Por conseguinte, a “trilha sonora” do Brasil colônia era o “ritmo de senzala” (assim nomeado pelos brancos); o ritmo negro-africano a base de percussão fazia as festas dos santos cristãos europeus, além das festas de São João e principalmente a do Divino Espírito Santo. Tais conjuntos também eram chamados de “charangas” ou “terno de barbeiros”. Tinhorão detectara em Manuel Antônio de Almeida, em seu “Memórias de um Sargento de Milícias”, alguns registros de informações sobre os barbeiros músicos: “Dispuseram-se as coisas; postou-se a música de barbeiros na porta da igreja; andou tudo em rebuliço: às 9 horas começou a festa”. Vale dizer que o instrumental a base de percussão ocorria por uma razão de ordem econômica, afinal os instrumentos de sopros e cordas eram reservados ao poderio econômico das elites brancas. Foi somente nos últimos anos da escravidão que os barbeiros começaram a introduzir de fato as cordas e os sopros — antes disso dependiam dos instrumentos dessa ordem que eram descartados pelas bandas militares. Tinhorão disserta que “os barbeiros tocavam flauta, cavaquinho ou rabeca, o que confirmava a evolução de tais conjuntos de música barulhenta das bandas para a música intimista dos choros, nascidos exatamente a base de flauta, violão e cavaquinho, quando morria a música de barbeiros” (TINHORÃO,1997, p.130). Verificamos aí uma tese de evolução da cultura “chorística”.

Desta maneira, torna-se fácil depreender que as músicas dos escravos negros contribuíram para o que veio a ser o choro. O choro, em sua gênese, nada mais era do que um estilo de tocar as músicas em voga, porém de maneira “chorada”. Assim, também é possível verificar um encadeamento de contribuições musicais que subsidiaram a futura música popular brasileira; a música negro-africana contribuiu originalmente para este processo, haja vista que “nas fazendas foram as bandas de escravos os avós das atuais liras do interior [...] na cidade do Rio de Janeiro foi a música de barbeiros mãe do choro, avó do regional profissional do rádio e bisavó dos conjuntos de bossa”, como Tinhorão assevera cirurgicamente.

Devido ao avanço da modernização das cidades do circuito do café e a abolição da escravatura no Brasil em 1888, seguidas por um golpe civil-militar conduzido pelas classes dominantes influenciadas pelos lemas positivistas, foi instaurada a República no Brasil, em 1889. Consequentemente houve um avanço das forças produtivas e uma mudança nas relações sociais de produção — a exploração do trabalho passava a ser assalariada com mão de obra barata, e não mais escravizada. Todo este processo fez com que a música dos escravos barbeiros caducasse, passando o seu “ritmo de senzala” para a pequena burguesia e o proletariado urbano do Rio de Janeiro. Seriam estes mestiços dos pagodes cariocas (operários das primeiras fábricas, pequenos comerciantes, funcionários públicos, etc.) que fixariam os instrumentos a base de flauta, cavaquinho e oficlide, aderindo mais tarde o violão. Logo, formariam os primeiros conjuntos de choro.

Por Caio V. Z. Orru

REFERÊNCIAS

ALMEIDA, M. A. de. Memórias de um Sargento de Milícias. São Paulo: Panda Books, 2015.

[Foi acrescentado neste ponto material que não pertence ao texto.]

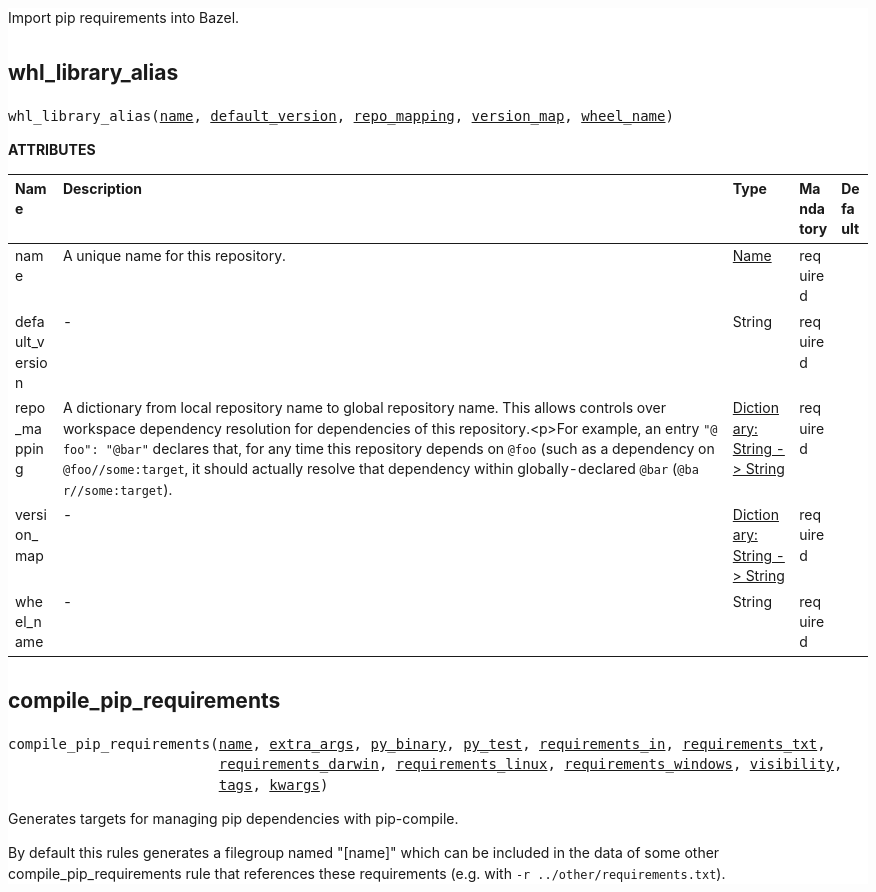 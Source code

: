 

Import pip requirements into Bazel.

<a id="whl_library_alias"></a>

## whl_library_alias

<pre>
whl_library_alias(<a href="#whl_library_alias-name">name</a>, <a href="#whl_library_alias-default_version">default_version</a>, <a href="#whl_library_alias-repo_mapping">repo_mapping</a>, <a href="#whl_library_alias-version_map">version_map</a>, <a href="#whl_library_alias-wheel_name">wheel_name</a>)
</pre>



**ATTRIBUTES**


| Name  | Description | Type | Mandatory | Default |
| :------------- | :------------- | :------------- | :------------- | :------------- |
| <a id="whl_library_alias-name"></a>name |  A unique name for this repository.   | <a href="https://bazel.build/concepts/labels#target-names">Name</a> | required |  |
| <a id="whl_library_alias-default_version"></a>default_version |  -   | String | required |  |
| <a id="whl_library_alias-repo_mapping"></a>repo_mapping |  A dictionary from local repository name to global repository name. This allows controls over workspace dependency resolution for dependencies of this repository.&lt;p&gt;For example, an entry <code>"@foo": "@bar"</code> declares that, for any time this repository depends on <code>@foo</code> (such as a dependency on <code>@foo//some:target</code>, it should actually resolve that dependency within globally-declared <code>@bar</code> (<code>@bar//some:target</code>).   | <a href="https://bazel.build/rules/lib/dict">Dictionary: String -> String</a> | required |  |
| <a id="whl_library_alias-version_map"></a>version_map |  -   | <a href="https://bazel.build/rules/lib/dict">Dictionary: String -> String</a> | required |  |
| <a id="whl_library_alias-wheel_name"></a>wheel_name |  -   | String | required |  |


<a id="compile_pip_requirements"></a>

## compile_pip_requirements

<pre>
compile_pip_requirements(<a href="#compile_pip_requirements-name">name</a>, <a href="#compile_pip_requirements-extra_args">extra_args</a>, <a href="#compile_pip_requirements-py_binary">py_binary</a>, <a href="#compile_pip_requirements-py_test">py_test</a>, <a href="#compile_pip_requirements-requirements_in">requirements_in</a>, <a href="#compile_pip_requirements-requirements_txt">requirements_txt</a>,
                         <a href="#compile_pip_requirements-requirements_darwin">requirements_darwin</a>, <a href="#compile_pip_requirements-requirements_linux">requirements_linux</a>, <a href="#compile_pip_requirements-requirements_windows">requirements_windows</a>, <a href="#compile_pip_requirements-visibility">visibility</a>,
                         <a href="#compile_pip_requirements-tags">tags</a>, <a href="#compile_pip_requirements-kwargs">kwargs</a>)
</pre>

Generates targets for managing pip dependencies with pip-compile.

By default this rules generates a filegroup named "[name]" which can be included in the data
of some other compile_pip_requirements rule that references these requirements
(e.g. with `-r ../other/requirements.txt`).


[cf]: https://github.com/bazelbuild/bazel-skylib/blob/main/docs/copy_file_doc.md
[whl_ep]: https://packaging.python.org/specifications/entry-points/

DINIZ, A. Almanaque do choro: a história do chorinho, o que ouvir, o que ler, onde curtir. Rio de Janeiro: Zahar, 2003.

PINTO, A. G. O choro: reminiscências dos chorões antigos. Rio de Janeiro: Arcari Records, 3.ed., 2014.

TINHORÃO, J. R. Música Popular: um tema em debate. São Paulo: editora 34, 3. ed., 1997.

__________. História Social da Música Popular Brasileira. São Paulo: editora 34, 2. ed., 2010.

VASCONCELOS, A. Carinho Etc.: História e Inventário do Choro. Rio de Janeiro: Gráfica editora do livro, 1984.